Likelihood / Optimization

Objectives

  • likelihood principle
  • likelihood connection to probability function
  • optimization / parameter estimation

The others side of the coin

Statistics: Interested in estimating population-level characteristics; i.e., the parameters

\[ \begin{align*} y \rightarrow& f(y|\boldsymbol{\theta}) \\ \end{align*} \]

Estimation

  • likelihood
  • Bayesian

Likelihood

Likelihood principle

All the evidence/information in a sample (\(\textbf{y}\), i.e., data) relevant to making inference on model parameters (\(\theta\)) is contained in the likelihood function.

The pieces

  • The sample data, \(\textbf{y}\)

  • A probability function for \(\textbf{y}\):

    • \(f(\textbf{y};\theta)\) or \([\textbf{y}|\theta]\) or \(P(\textbf{y}|\theta)\)

    • the unknown parameter(s) (\(\theta\)) of the probability function

The Likelihood Function

\[ \begin{align*} \mathcal{L}(\boldsymbol{\theta}|y) = P(y|\boldsymbol{\theta}) = f(y|\boldsymbol{\theta}) \end{align*} \]

The likelihood (\(\mathcal{L}\)) of the unknown parameters, given our data, can be calculated using our probability function.

The Likelihood Function

For example, for \(y_{1} \sim \text{Normal}(\mu,\sigma)\)

CODE:

# A data point
  y = c(10)

#the likelihood the mean is 8, given our data
  dnorm(y, mean = 8)
[1] 0.05399097


If we knew the mean is truly 8, it would also be the probability density of the observation y = 10. But, we don’t know what the mean truly is.


The key is to understand that the likelihood values are relative, which means we need many guesses.


#the likelihood the mean is 9, given our data
  dnorm(y, mean = 9)
[1] 0.2419707

Optimization

  means = seq(0, 20,by = 0.1) # many guesses of the mean
  likelihood = dnorm(y, mean = means, sd = 1) # likelihood of each guess of the mean

Maximum Likelihood Properties

  • Central Tenet: evidence is relative.

  • Parameters are not RVs. They are not defined by a PDF/PMF.

  • MLEs are consistent. As sample size increases, they will converge to the true parameter value.

  • MLEs are asymptotically unbiased. The \(E[\hat{\theta}]\) converges to \(\theta\) as the sample size gets larger.

  • No guarantee that MLE is unbiased at small sample size.

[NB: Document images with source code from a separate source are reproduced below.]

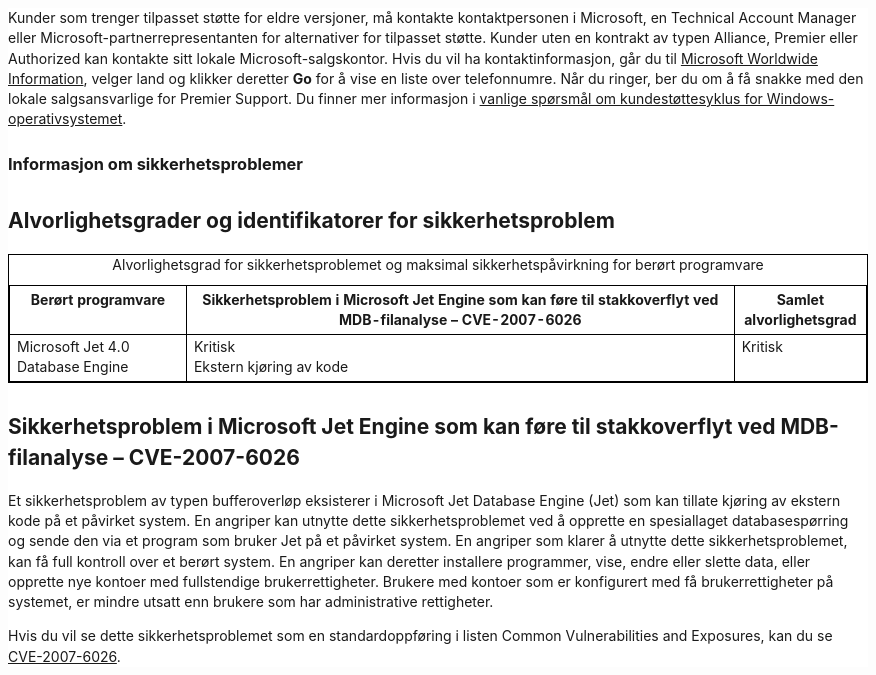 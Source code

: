 Kunder som trenger tilpasset støtte for eldre versjoner, må kontakte kontaktpersonen i Microsoft, en Technical Account Manager eller Microsoft-partnerrepresentanten for alternativer for tilpasset støtte. Kunder uten en kontrakt av typen Alliance, Premier eller Authorized kan kontakte sitt lokale Microsoft-salgskontor. Hvis du vil ha kontaktinformasjon, går du til [Microsoft Worldwide Information](http://go.microsoft.com/fwlink/?linkid=33329), velger land og klikker deretter **Go** for å vise en liste over telefonnumre. Når du ringer, ber du om å få snakke med den lokale salgsansvarlige for Premier Support. Du finner mer informasjon i [vanlige spørsmål om kundestøttesyklus for Windows-operativsystemet](http://go.microsoft.com/fwlink/?linkid=33330).

### Informasjon om sikkerhetsproblemer

## Alvorlighetsgrader og identifikatorer for sikkerhetsproblem

<table style="border:1px solid black;">
<caption>Alvorlighetsgrad for sikkerhetsproblemet og maksimal sikkerhetspåvirkning for berørt programvare</caption>
<thead>
<tr class="header">
<th style="border:1px solid black;">Berørt programvare</th>
<th style="border:1px solid black;">Sikkerhetsproblem i Microsoft Jet Engine som kan føre til stakkoverflyt ved MDB-filanalyse – CVE-2007-6026</th>
<th style="border:1px solid black;">Samlet alvorlighetsgrad</th>
</tr>
</thead>
<tbody>
<tr class="odd">
<td style="border:1px solid black;">Microsoft Jet 4.0 Database Engine</td>
<td style="border:1px solid black;">Kritisk<br />
Ekstern kjøring av kode</td>
<td style="border:1px solid black;">Kritisk</td>
</tr>
</tbody>
</table>


## Sikkerhetsproblem i Microsoft Jet Engine som kan føre til stakkoverflyt ved MDB-filanalyse – CVE-2007-6026

Et sikkerhetsproblem av typen bufferoverløp eksisterer i Microsoft Jet Database Engine (Jet) som kan tillate kjøring av ekstern kode på et påvirket system. En angriper kan utnytte dette sikkerhetsproblemet ved å opprette en spesiallaget databasespørring og sende den via et program som bruker Jet på et påvirket system. En angriper som klarer å utnytte dette sikkerhetsproblemet, kan få full kontroll over et berørt system. En angriper kan deretter installere programmer, vise, endre eller slette data, eller opprette nye kontoer med fullstendige brukerrettigheter. Brukere med kontoer som er konfigurert med få brukerrettigheter på systemet, er mindre utsatt enn brukere som har administrative rettigheter.

Hvis du vil se dette sikkerhetsproblemet som en standardoppføring i listen Common Vulnerabilities and Exposures, kan du se [CVE-2007-6026](http://www.cve.mitre.org/cgi-bin/cvename.cgi?name=cve-2007-6026).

Can be tested!

  • MLEs will have the minimum variance among all estimators, as the sample size gets larger.

MLE with n > 1

What is the mean height of King Penguins?

MLE with n > 1

We go and collect data,

\(\boldsymbol{y} = \begin{matrix} [4.34 & 3.53 & 3.75] \end{matrix}\)


Let’s decide to use the Normal Distribution as our PDF.

\[ \begin{align*} f(y_1 = 4.34|\mu,\sigma) &= \frac{1}{\sigma\sqrt(2\pi)}e^{-\frac{1}{2}(\frac{y_{1}-\mu}{\sigma})^2} \\ \end{align*} \]

AND

\[ \begin{align*} f(y_2 = 3.53|\mu,\sigma) &= \frac{1}{\sigma\sqrt(2\pi)}e^{-\frac{1}{2}(\frac{y_{2}-\mu}{\sigma})^2} \\ \end{align*} \]

AND

\[ \begin{align*} f(y_3 = 3.75|\mu,\sigma) &= \frac{1}{\sigma\sqrt(2\pi)}e^{-\frac{1}{2}(\frac{y_{3}-\mu}{\sigma})^2} \\ \end{align*} \]

Need to connect data together

Or simply,

\[ \textbf{y} \stackrel{iid}{\sim} \text{Normal}(\mu, \sigma) \]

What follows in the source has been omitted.